▶ _Exercise prompt_
Repeat exactly the lines of the records below, starting at the line containing "Story of mine !" and ending at the line containing "## Hypotheses and Dataset Description". Leave the pictures out.

Records from a data source:
----------

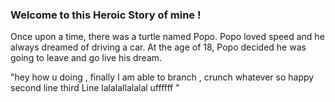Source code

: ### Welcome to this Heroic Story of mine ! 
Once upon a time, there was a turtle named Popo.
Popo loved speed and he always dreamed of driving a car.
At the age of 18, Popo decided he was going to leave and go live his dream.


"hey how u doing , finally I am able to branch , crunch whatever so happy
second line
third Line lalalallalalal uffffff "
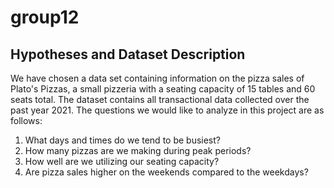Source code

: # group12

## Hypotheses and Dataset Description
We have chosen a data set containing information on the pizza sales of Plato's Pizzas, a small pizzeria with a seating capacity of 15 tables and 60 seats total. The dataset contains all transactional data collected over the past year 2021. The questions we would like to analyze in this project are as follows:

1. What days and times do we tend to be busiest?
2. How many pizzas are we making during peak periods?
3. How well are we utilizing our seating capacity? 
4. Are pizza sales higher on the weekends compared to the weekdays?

----------

▶ _Written answer_
: ### Welcome to this Heroic Story of mine ! 
Once upon a time, there was a turtle named Popo.
Popo loved speed and he always dreamed of driving a car.
At the age of 18, Popo decided he was going to leave and go live his dream.


"hey how u doing , finally I am able to branch , crunch whatever so happy
second line
third Line lalalallalalal uffffff "
Source code

: # group12

## Hypotheses and Dataset Description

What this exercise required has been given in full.